Taxi Cab Light spilled onto the world, a bucket of yellow paint spilled on a black Dali.

Rain drummed on the top of the car. Gently, the mind numbs. We drove slowly, my window down. The rain came down perfectly. Perpendicular, wind nonexistent. The rain was soothing for the ears. Placid, thunder echoes. The checker patterned car came to a gentle stop along the curb. The driver put his hand on the passenger seat and turned to us, “This it for you guys?” He nodded towards the stoop outside. Rue de Aribou, building number 35, black iron railings, five small steps, cement sidewalk. The city. He handed me a James, an Abraham, and foretold “Andrew is always easy to deal with when it is five.” The doors unlocked. My friend and I exited. The world is black and white. The vacant sign spilled into the surrounding, a yellow drop of paint on a Miro. It stood out in the bleak landscape. EMPTY. We stood on the stoop and I fumbled for my key. It hung loose on my keychain. Dull. My friend sat against the railing. I insert the key and turn. I look at my friend. He is decaying fast. Bones. Ash. He is gone. Ashes to ashes, dust to dust. I turned the key back and pull it out. My friend stands up and goes inside. He is gone. I am alone. My bags are still in the car. The car is old. It is rusted. The roof has collapsed, and the tires rotted. The trunk is whole. I opened it. My bag falls through a hole in the floor. I leaned over, reaching for the bag. It disappears. The trunk shuts. I opened it. My bag falls through a hole in the floor. The license plate is askew. DXM. I shut the trunk. I walked to the driver door, I opened the door. The handle pops off, yellow paint bleeds from the gaping holes, microscopic dots on a Magritte. I opened the door, my bag was in the drivers lap. Bones. Ash. He is gone. I grabbed my bag and he grabbed me,

“Andrew is always easy to deal with when it is five.” My watch spins rapidly. Five, seven, twelve, five, five. He is decaying fast. Bones. Ash. He is gone. I am alone. I was on the stoop, bag in hand. The flowerbox nearby sprouted seven flowers. Today is Monday. The driver stepped out. He is pointing a fort 12 at me. He fired twice. My friend stands up. The bullet hit him. He is decaying fast. Bones. Ash. He is gone. The bullet clinks down five steps. The other bullet enters me. I am decaying fast. Bones. Ash. The bullet clinks down five steps. They are alone. The driver gets back in to the car. He turns on the headlights, a bucket of paint spills. “This it for you guys?” He nodded to the stoop outside.
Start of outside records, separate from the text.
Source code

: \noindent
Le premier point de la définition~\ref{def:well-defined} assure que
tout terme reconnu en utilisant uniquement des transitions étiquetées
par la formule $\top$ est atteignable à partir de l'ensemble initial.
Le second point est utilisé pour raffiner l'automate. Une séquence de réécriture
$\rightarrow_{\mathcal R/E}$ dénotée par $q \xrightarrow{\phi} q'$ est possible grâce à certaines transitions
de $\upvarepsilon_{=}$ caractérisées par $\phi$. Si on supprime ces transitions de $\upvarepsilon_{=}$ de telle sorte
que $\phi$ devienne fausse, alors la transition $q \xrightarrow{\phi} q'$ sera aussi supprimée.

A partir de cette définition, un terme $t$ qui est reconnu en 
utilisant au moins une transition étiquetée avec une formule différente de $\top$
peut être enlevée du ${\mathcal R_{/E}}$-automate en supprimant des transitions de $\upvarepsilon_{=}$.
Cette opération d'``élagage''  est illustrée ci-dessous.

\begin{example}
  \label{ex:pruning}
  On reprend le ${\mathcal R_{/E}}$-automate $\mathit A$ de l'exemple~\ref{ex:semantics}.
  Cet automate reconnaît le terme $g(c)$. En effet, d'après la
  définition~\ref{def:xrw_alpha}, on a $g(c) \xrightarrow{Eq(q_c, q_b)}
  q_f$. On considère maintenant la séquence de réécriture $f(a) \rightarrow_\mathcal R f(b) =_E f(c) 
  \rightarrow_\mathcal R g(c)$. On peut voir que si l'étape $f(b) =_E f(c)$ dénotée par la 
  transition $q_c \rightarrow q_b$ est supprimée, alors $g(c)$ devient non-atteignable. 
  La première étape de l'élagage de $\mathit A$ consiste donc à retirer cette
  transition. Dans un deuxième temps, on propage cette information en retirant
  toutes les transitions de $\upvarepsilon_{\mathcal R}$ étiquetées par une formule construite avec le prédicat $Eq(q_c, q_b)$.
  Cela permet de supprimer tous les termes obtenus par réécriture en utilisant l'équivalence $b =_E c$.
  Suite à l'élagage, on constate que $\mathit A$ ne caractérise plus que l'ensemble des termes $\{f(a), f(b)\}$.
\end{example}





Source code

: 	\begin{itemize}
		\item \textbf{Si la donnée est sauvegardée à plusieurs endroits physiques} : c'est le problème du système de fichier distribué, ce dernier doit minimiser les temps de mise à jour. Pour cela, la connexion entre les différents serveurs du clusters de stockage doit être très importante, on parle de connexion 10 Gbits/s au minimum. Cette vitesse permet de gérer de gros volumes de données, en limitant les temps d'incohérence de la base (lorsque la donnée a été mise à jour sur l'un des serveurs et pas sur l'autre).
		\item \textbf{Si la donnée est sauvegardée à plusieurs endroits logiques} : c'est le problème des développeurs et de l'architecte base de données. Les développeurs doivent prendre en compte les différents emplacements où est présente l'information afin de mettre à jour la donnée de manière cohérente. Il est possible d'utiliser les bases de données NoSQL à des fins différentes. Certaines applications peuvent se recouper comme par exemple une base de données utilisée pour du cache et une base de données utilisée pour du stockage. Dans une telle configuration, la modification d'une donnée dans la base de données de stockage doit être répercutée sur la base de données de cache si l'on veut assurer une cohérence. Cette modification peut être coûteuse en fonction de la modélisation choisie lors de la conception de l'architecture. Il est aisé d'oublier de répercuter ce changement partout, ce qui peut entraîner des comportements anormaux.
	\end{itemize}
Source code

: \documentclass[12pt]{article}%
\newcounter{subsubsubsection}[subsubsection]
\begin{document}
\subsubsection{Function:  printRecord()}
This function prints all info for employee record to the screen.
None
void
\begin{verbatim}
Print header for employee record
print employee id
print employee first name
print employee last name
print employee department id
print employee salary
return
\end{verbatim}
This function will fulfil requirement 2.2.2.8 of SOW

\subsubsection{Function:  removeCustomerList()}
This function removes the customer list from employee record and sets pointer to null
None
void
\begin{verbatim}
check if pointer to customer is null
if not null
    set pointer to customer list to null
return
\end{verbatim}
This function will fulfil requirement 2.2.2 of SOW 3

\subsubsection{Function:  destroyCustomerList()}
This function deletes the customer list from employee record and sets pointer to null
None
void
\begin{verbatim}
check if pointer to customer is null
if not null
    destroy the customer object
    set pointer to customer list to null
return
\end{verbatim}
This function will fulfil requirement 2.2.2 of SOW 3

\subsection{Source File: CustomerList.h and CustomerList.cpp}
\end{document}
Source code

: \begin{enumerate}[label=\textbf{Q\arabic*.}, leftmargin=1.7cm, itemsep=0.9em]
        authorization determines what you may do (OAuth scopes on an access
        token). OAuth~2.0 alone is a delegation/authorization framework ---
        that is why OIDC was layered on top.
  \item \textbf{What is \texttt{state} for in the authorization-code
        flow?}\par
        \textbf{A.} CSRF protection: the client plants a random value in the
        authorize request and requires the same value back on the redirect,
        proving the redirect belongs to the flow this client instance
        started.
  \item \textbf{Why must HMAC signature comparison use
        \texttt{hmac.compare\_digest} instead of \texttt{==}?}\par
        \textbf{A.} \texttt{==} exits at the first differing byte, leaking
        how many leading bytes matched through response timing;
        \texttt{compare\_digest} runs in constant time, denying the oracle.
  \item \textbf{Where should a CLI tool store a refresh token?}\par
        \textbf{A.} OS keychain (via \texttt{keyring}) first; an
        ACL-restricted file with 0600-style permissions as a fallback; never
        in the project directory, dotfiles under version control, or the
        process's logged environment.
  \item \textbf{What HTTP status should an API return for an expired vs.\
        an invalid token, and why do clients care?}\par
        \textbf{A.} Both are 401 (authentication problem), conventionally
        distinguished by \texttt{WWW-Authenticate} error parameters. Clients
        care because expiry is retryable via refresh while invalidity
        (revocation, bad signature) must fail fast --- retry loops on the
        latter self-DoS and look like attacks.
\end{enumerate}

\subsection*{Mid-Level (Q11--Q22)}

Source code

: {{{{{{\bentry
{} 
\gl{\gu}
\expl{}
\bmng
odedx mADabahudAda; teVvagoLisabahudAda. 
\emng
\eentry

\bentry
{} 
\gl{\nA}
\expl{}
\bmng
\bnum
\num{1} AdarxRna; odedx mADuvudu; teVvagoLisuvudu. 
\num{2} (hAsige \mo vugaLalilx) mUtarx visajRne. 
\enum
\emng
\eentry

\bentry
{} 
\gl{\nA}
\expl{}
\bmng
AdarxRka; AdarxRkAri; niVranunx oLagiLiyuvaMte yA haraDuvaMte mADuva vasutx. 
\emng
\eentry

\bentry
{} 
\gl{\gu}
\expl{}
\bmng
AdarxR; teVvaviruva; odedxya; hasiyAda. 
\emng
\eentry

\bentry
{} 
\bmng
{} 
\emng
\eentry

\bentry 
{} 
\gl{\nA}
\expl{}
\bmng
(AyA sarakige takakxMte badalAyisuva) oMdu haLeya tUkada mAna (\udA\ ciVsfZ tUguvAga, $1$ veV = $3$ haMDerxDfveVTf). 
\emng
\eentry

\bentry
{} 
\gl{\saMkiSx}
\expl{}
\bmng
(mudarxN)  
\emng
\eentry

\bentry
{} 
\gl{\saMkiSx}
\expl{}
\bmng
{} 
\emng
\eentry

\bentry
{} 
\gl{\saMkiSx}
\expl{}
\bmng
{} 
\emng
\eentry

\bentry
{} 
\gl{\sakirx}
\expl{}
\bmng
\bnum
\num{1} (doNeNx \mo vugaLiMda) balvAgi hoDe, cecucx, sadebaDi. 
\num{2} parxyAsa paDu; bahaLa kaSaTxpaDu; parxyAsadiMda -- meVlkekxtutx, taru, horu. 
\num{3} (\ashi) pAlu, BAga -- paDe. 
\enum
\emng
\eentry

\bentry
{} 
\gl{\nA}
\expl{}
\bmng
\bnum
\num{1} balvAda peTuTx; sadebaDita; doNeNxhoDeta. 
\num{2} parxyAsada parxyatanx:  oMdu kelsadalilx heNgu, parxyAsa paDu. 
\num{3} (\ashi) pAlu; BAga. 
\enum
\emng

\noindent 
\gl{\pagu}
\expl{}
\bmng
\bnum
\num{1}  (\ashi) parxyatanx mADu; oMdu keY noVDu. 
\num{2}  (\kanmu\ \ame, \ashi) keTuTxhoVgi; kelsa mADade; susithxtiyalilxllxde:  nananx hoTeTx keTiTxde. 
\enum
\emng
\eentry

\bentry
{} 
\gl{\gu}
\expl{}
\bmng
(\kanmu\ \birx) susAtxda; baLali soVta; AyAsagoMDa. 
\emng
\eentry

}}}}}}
Aribou Street, numero del edificio 35, barandillas hierras negras, cinco escaleras pequenas, acera cemento. The city. My friend and I exited. Paint drips upwards from the roof of the car. EMPTY. I turned the key in the lock. My friend sits down. There is a flowerbox filled with ash nearby. Five flowers stand, two have wilted. Today is Wednesday. There are two bullets on the ground, facing the car. The driver gets out of the car. My watch spun rapidly. Five, seven, twelve, five, five. He fires twice. The fort 12 is EMPTY. The bullet hit him. He grabs the door handle, he collapses to the ground. The handle pops off. The other bullet makes a hole in the floor. My bag fell through the floor. Yellow paint bleeds from the gaping holes. My friend stands up, “Andrew is always easy to deal with when it is five.” My bags are still in the car. I open the trunk, I grab my bag. The driver grabs me, “This it for you guys?” He is decaying fast. Bones. Ash. He is gone. A bullet sits idly. I am on the stoop. The flowerbox nearby sprouted, it has seven flowers in it. Today is Monday. I turned the key back. I pulled it out. My friend stands up, I go inside. I am gone. He is alone. He is decaying fast.